The original plan was to share with you our adventures from the long weekend. We had some fun, went to some places, were well-entertained and fed in the process. However, Sunday night, while Joe and I were out, I received a text from Louisa that completely superseded that story in importance. Are you sitting down? Here’s the exact language of that text:
“Ok, but what if I just became a vegetarian”
Original reaction – laughter. After nearly dropping the phone, that is. Joe and I looked at each other in disbelief. Why does this daughter always try to mess with us? We all know just how much Louisa loves meat. In fact, any reader of this blog knows that Louisa loves meat and has often given me grief when I’ve served a meatless dinner.
After a few more lines of text speak that would only make sense to a parent, I realized she wasn’t kidding. OMG.
Naturally you might be wondering, just as I was, what prompted this impulse. Did she eat a bad piece of meat? Or did all of her vegetarian-convert friends influence her. She denies both of these theories, although I think the second one may play a large part in the decision, because she’s a teen. Louisa’s explanation was that she doesn’t feel she can call herself an animal lover and still eat meat.

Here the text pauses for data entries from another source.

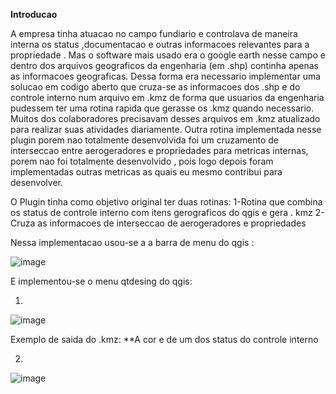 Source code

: **Introducao**

  A empresa tinha atuacao no campo fundiario e controlava de maneira interna os status ,documentacao e outras informacoes 
relevantes para a propriedade . Mas o software mais usado era o google earth nesse campo e dentro dos arquivos geograficos da engenharia (em .shp) 
continha apenas as informacoes geograficas. Dessa forma era necessario implementar uma solucao em codigo aberto que cruza-se as informacoes dos .shp 
e do controle interno num arquivo em .kmz de forma que usuarios da engenharia pudessem ter uma rotina rapida que gerasse os .kmz quando necessario.
Muitos dos colaboradores precisavam desses arquivos em .kmz atualizado para realizar suas atividades diariamente. 
Outra rotina implementada nesse plugin porem nao totalmente desenvolvida foi um cruzamento de interseccao entre aerogeradores e propriedades para metricas internas,
porem nao foi totalmente desenvolvido , pois logo depois foram implementadas outras metricas as quais eu mesmo contribui para desenvolver.

 O Plugin tinha como objetivo original ter duas rotinas: 
  1-Rotina que combina os status de controle interno com itens gerograficos do qgis e gera . kmz 
  2-Cruza as informacoes de interseccao de aerogeradores e propriedades

Nessa implementacao usou-se a a barra de  menu  do qgis :

![image](https://github.com/alex-cyberpunk/Plugins-QGIS/assets/80361639/cfadcac1-196c-40fb-8705-4c80059e5032)

E implementou-se o menu qtdesing do qgis:

1)

![image](https://github.com/alex-cyberpunk/Plugins-QGIS/assets/80361639/ed5c0420-1c5c-479b-bc45-e2bb1a959f4f)

Exemplo de saida do .kmz:
**A cor e de um dos status do controle interno 

2)

![image](https://github.com/alex-cyberpunk/Plugins-QGIS/assets/80361639/7676fe12-65dc-450c-bb62-340d80c6d730)
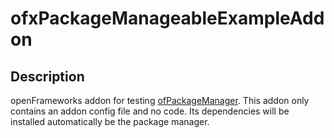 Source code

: # ofxPackageManageableExampleAddon
## Description
openFrameworks addon for testing [ofPackageManager](https://github.com/thomasgeissl/ofPackageManager). This addon only contains an addon config file and no code. Its dependencies will be installed automatically be the package manager.
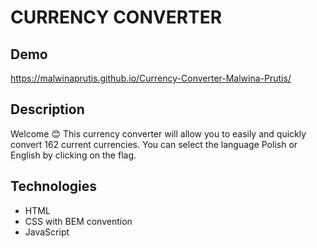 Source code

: # CURRENCY CONVERTER

## Demo
https://malwinaprutis.github.io/Currency-Converter-Malwina-Prutis/

## Description

Welcome 😊 This currency converter will allow you to easily and quickly convert 162 current currencies. You can select the language Polish or English by clicking on the flag.

## Technologies

- HTML
- CSS with BEM convention
- JavaScript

(Interesting. She’s actually at an age where values and conscience plays a part in her decision-making. Parenting is really a very fascinating business. Let’s hope this applies to all of the decisions she will be making when she heads off to college. I know.)
I had several reactions to this decision. First, I told her that I didn’t think animal loving and eating meat were incompatible. I believe that humans were born to be omnivores, and it’s all that circle of life thing. I wouldn’t try to turn my cats or puppy into vegetarians. They would probably waste away from poor health. Omnivores eating meat is natural and doesn’t violate our relationship with animals. That said, we should try to support the consumption of meat that was raised humanely and be appreciative of the lives given to fill our plates. It’s not that I’m heartless.
Next, if she does make this decision, I asked that she didn’t take the vegan approach because it’s much easier for her to fulfill her nutritional needs by eating eggs and dairy.
After that, I requested that she be conscientious about what she ate and not follow the approach of teen vegetarians that I’ve heard about who eat blocks of cheese and bowls of cereal as their main staples. A well balanced approach is the way to do this, including adding the dreaded legumes into her diet.
Finally, I told her she could change her mind about this decision without feeling bad, any time she wanted.
Then, my meal planning juices kicked into full throttle as I thought about how to change over our kitchen to become vegetarian. Oh, did you think she’d be the only vegetarian in this household? Nope, as long as Annie was okay with this change, I was ready to move full speed ahead.
You see, this change has been my plan for when Louisa went off to college. I’ve frequently told Joe that our meals will be changing once we’re empty nesters and that there will be many more meatless meals, more along the lines of what I cooked in those early days before kids. I think vegetarian meals are many times more interesting and I do believe healthier than meat centered dinners. When you cook vegetarian, produce is moved front and center on your plate.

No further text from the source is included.